About this exercise
What you return must match the records word for word, except that pictures are dropped.

The input
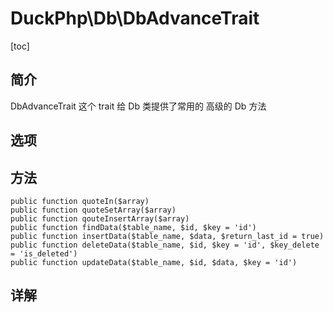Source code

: # DuckPhp\Db\DbAdvanceTrait
[toc]

## 简介
DbAdvanceTrait 这个 trait 给 Db 类提供了常用的 高级的 Db 方法
## 选项

## 方法

    public function quoteIn($array)
    public function quoteSetArray($array)
    public function qouteInsertArray($array)
    public function findData($table_name, $id, $key = 'id')
    public function insertData($table_name, $data, $return_last_id = true)
    public function deleteData($table_name, $id, $key = 'id', $key_delete = 'is_deleted')
    public function updateData($table_name, $id, $data, $key = 'id')
## 详解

Expected answer
Source code

: # DuckPhp\Db\DbAdvanceTrait
[toc]

## 简介
DbAdvanceTrait 这个 trait 给 Db 类提供了常用的 高级的 Db 方法
## 选项

## 方法

    public function quoteIn($array)
    public function quoteSetArray($array)
    public function qouteInsertArray($array)
    public function findData($table_name, $id, $key = 'id')
    public function insertData($table_name, $data, $return_last_id = true)
    public function deleteData($table_name, $id, $key = 'id', $key_delete = 'is_deleted')
    public function updateData($table_name, $id, $data, $key = 'id')
## 详解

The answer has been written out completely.